I’ve had this discussion with Jan Rosenow—still with RAP, now in a great position in the UK—because he challenged me on something. I’d always referred to the UK study from 2023, I think. Where was it?

[NB]: Cambridge.

[MB]: Yeah, the Cambridge study looked at 55,000 UK homes that received insulation upgrades funded by government programs. They focused on gas use and found that, over time, all the gas savings were lost to rebound. In the end, there were zero net gas savings across those homes.

Jan Rosenow challenged me on that, saying it was more nuanced. I’ve got a lot of time for Jan, so I asked him how, exactly. And I wondered—are there other studies? Because one study might just be a data point. But if it’s consistent across studies from multiple countries, maybe it’s not just an outlier. Maybe it’s a pattern.

So I went and looked. The UK already had the Warm Front study from 2011, which found some minor savings, but mostly the gains were eroded by comfort rebound. People living in cold, leaky homes—who used to wear jumpers and keep the heat low—turned up the heat once they had insulation. They opened windows, enjoyed better air quality, and stayed warmer. But their overall gas use went right back to where it started. No net savings. Same emissions. Same climate impact.

And that’s a bigger deal than just combustion. The methane leakage from the distribution system is substantial. It’s not just the gas burned in furnaces. Methane leaks out of the pipes, out of furnaces, out of stoves. And methane has a global warming potential 80 times that of CO₂ over 20 years. That’s a big concern. For me, rolling up the gas grid is critical—to stop both the combustion emissions and the leakage.

So when people tell me, “Just leave the gas system in place and insulate,” it really gets up my nose.

There’s also the 2017 Wales study: they saw a 37% initial reduction in gas use, but that too was eroded by rebound. And 37% isn’t enough. We want 100%.

[NB]: We’ve got to get to 100% in buildings. Yeah, absolutely.

[MB]: Germany, 2021—$340 billion spent on retrofits and no net national reduction in gas heating. Once again, rebound brought consumption right back to where it started. In the US, a 2018 study by Fowlie et al. showed only 10 to 20% persistent savings—far below the modeled 25 to 50%. A consistent feature across these studies is that projected gas savings never materialize, and in many cases, there are no savings at all.

New Zealand, 2007—moderate energy savings that were mostly erased because people just turned up the heat. I spent some time digital nomading there a couple of years ago. Many homes have no heating and no insulation. The building code is one of the worst in the developed world. So it was surprising they even had a study, but it told the same story.

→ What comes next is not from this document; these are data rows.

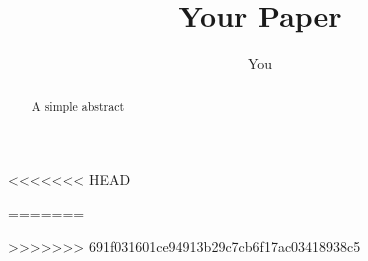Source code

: \documentclass{article}
\title{Your Paper}
\author{You}
\begin{document}
\maketitle
\begin{abstract}
A simple abstract
\end{abstract}

<<<<<<< HEAD
	
=======

>>>>>>> 691f031601ce94913b29c7cb6f17ac03418938c5



\end{document}
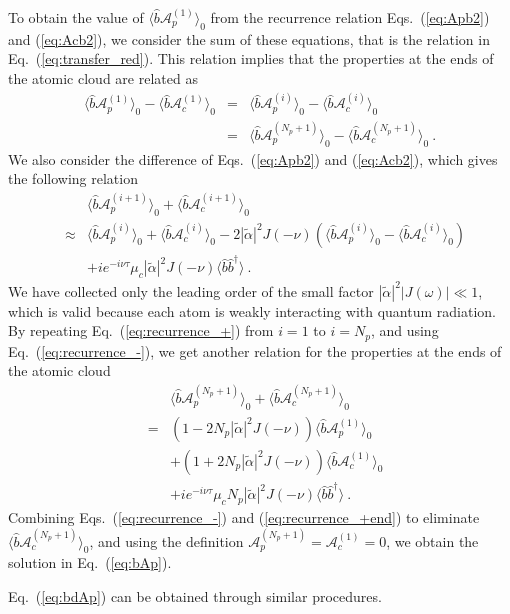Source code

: \documentclass[aps, pra, reprint, amsmath, amssymb, groupedaddress, acknowledgments]{revtex4-1}
\begin{document}
To obtain the value of $\langle \hat{b}\mathcal{A}_p^{(1)} \rangle_0$ from the recurrence relation Eqs.~(\ref{eq:Apb2}) and (\ref{eq:Acb2}), we consider the sum of these equations, that is the relation in Eq.~(\ref{eq:transfer_red}).  This relation implies that the properties at the ends of the atomic cloud are related as
\begin{eqnarray}\label{eq:recurrence_-}
\langle \hat{b} \mathcal{A}_p^{(1)} \rangle_0 - \langle \hat{b} \mathcal{A}_c^{(1)} \rangle_0 &=&\langle \hat{b} \mathcal{A}_p^{(i)} \rangle_0 - \langle \hat{b} \mathcal{A}_c^{(i)} \rangle_0 \nonumber \\
&=&\langle \hat{b} \mathcal{A}_p^{(N_p+1)} \rangle_0 - \langle \hat{b} \mathcal{A}_c^{(N_p+1)} \rangle_0 ~.
\end{eqnarray}
We also consider the difference of Eqs.~(\ref{eq:Apb2}) and (\ref{eq:Acb2}), which gives the following relation
\begin{eqnarray}\label{eq:recurrence_+}
&&\langle \hat{b} \mathcal{A}_p^{(i+1)} \rangle_0 + \langle \hat{b} \mathcal{A}_c^{(i+1)} \rangle_0 \nonumber \\
&\approx &\langle \hat{b} \mathcal{A}_p^{(i)} \rangle_0 + \langle \hat{b} \mathcal{A}_c^{(i)} \rangle_0   - 2 |\tilde{\alpha}|^2 J(-\nu)(\langle \hat{b} \mathcal{A}_p^{(i)} \rangle_0 - \langle \hat{b} \mathcal{A}_c^{(i)} \rangle_0) \nonumber \\
&&+ i e^{-i\nu \tau} \mu_c |\tilde{\alpha}|^2 J(-\nu) \langle \hat{b}\hat{b}^\dag\rangle~.~~
\end{eqnarray}
We have collected only the leading order of the small factor $|\tilde{\alpha}|^2 |J(\omega)| \ll 1$, which is valid because each atom is weakly interacting with quantum radiation.  By repeating Eq.~(\ref{eq:recurrence_+}) from $i=1$ to $i=N_p$, and using Eq.~(\ref{eq:recurrence_-}), we get another relation for the properties at the ends of the atomic cloud
\begin{eqnarray}\label{eq:recurrence_+end}
&&\langle \hat{b} \mathcal{A}_p^{(N_p+1)} \rangle_0 + \langle \hat{b} \mathcal{A}_c^{(N_p+1)} \rangle_0 \nonumber \\
&=& (1- 2 N_p |\tilde{\alpha}|^2 J(-\nu))\langle \hat{b} \mathcal{A}_p^{(1)} \rangle_0 \nonumber\\
&&+ (1+2 N_p |\tilde{\alpha}|^2 J(-\nu)) \langle \hat{b} \mathcal{A}_c^{(1)} \rangle_0   \nonumber \\
&&+ i e^{-i\nu \tau} \mu_c N_p |\tilde{\alpha}|^2 J(-\nu) \langle \hat{b}\hat{b}^\dag\rangle~.
\end{eqnarray}
Combining Eqs.~(\ref{eq:recurrence_-}) and (\ref{eq:recurrence_+end}) to eliminate $\langle \hat{b} \mathcal{A}_c^{(N_p+1)} \rangle_0$, and using the definition $\mathcal{A}_p^{(N_p+1)}=\mathcal{A}_c^{(1)}=0$, we obtain the solution in Eq.~(\ref{eq:bAp}).

Eq.~(\ref{eq:bdAp}) can be obtained through similar procedures.




\pagestyle{plain}

\end{document}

France, 2024—this is where we start getting into more sophisticated studies. One from RTE compared insulation and electrification. Insulation delivered a 19% savings, while electrification alone delivered 81%. Just from switching to electric heating from the grid.

In the US, a 2023 LBNL and Brattle study found that targeted insulation and electrification could cut emissions by 90%. The key was doing just enough insulation to make the business case for a right-sized heat pump. Nothing more.

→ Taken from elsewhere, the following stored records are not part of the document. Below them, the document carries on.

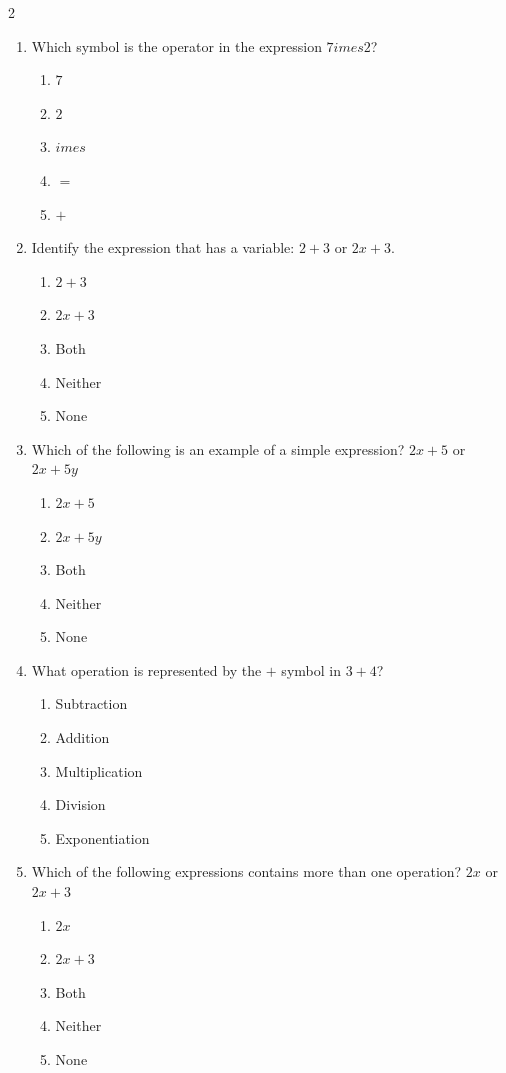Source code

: \documentclass[10pt]{article}
\begin{document}
\begin{multicols}{2}
\begin{enumerate}[label=\textbf{Q\arabic*.}, leftmargin=*, itemsep=6pt, parsep=0pt]
  \item \small Which symbol is the operator in the expression $7 	imes 2$?
  \begin{enumerate}[label=(\Alph*), leftmargin=0.6cm, nosep, itemsep=2pt]
    \item $7$
    \item $2$
    \item $	imes$
    \item $=$
    \item $+$
  \end{enumerate}

  \item \small Identify the expression that has a variable: $2 + 3$ or $2x + 3$.
  \begin{enumerate}[label=(\Alph*), leftmargin=0.6cm, nosep, itemsep=2pt]
    \item $2 + 3$
    \item $2x + 3$
    \item Both
    \item Neither
    \item None
  \end{enumerate}

  \item \small Which of the following is an example of a simple expression? $2x + 5$ or $2x + 5y$
  \begin{enumerate}[label=(\Alph*), leftmargin=0.6cm, nosep, itemsep=2pt]
    \item $2x + 5$
    \item $2x + 5y$
    \item Both
    \item Neither
    \item None
  \end{enumerate}

  \item \small What operation is represented by the $+$ symbol in $3 + 4$?
  \begin{enumerate}[label=(\Alph*), leftmargin=0.6cm, nosep, itemsep=2pt]
    \item Subtraction
    \item Addition
    \item Multiplication
    \item Division
    \item Exponentiation
  \end{enumerate}

  \item \small Which of the following expressions contains more than one operation? $2x$ or $2x + 3$
  \begin{enumerate}[label=(\Alph*), leftmargin=0.6cm, nosep, itemsep=2pt]
    \item $2x$
    \item $2x + 3$
    \item Both
    \item Neither
    \item None
  \end{enumerate}

\end{enumerate}
\end{multicols}
\end{document}

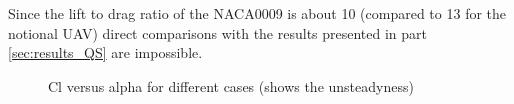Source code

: 
Since the lift to drag ratio of the NACA0009 is about 10 (compared to 13 for the notional UAV) direct comparisons with the results presented in part \ref{sec:results_QS} are impossible.

\begin{figure}[ht]
  \begin{center}
  \end{center}
  \caption{Cl versus alpha for different cases (shows the unsteadyness)}
  \label{fig:Cl_vs_alpha_optimization}
\end{figure}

So that’s study after study, over two decades, saying the same thing. Fabric first is the wrong approach. It’s not really fabric fifth either, though that was a cheeky and productive title you used. But “fabric first” is a trap. If we insist on making it regulatory, or if practitioners insist on prioritizing it, we’re not helping from a climate perspective.

And let me be absolutely clear: when I spoke with Rob Jackson, head of the Global Carbon Project, he talked about how he started his career studying indoor air pollution from gas stoves and furnaces. The pollution levels were off the charts. Forget comfort—gas appliances make kids and adults sick. There’s no climate value. There’s no health value. You’re not helping by prioritizing fabric over electrification. You’re just making people a bit more comfortable while doing nothing meaningful for emissions.

So yes, I get passionate about this. This is me irate. I’m Canadian—I’m sorry.

[NB]: Where I got to with Fabric Fifth came from frustration. At the time, many government programs required insulation before you could install a heat pump. That meant some people missed out on getting a heat pump altogether—because they didn’t want to empty their loft for insulation, or wait three months for someone to come drill holes to fill the cavity walls, even though their boiler needed urgent replacement.

That’s why I argued for electrification first, paired with smart tariffs to reduce both running costs and grid impact.

But I do think there’s value in some basic fabric interventions. I don’t think you’re saying “never insulate.” You’re saying, do the basics needed to enable cost-effective electrification.

[MB]: Slight nuance there. Remember, I said if you live in Texas and want to build a house out of doilies and throw green electricity at it all day and night, I don’t care. From a climate perspective, that’s fine.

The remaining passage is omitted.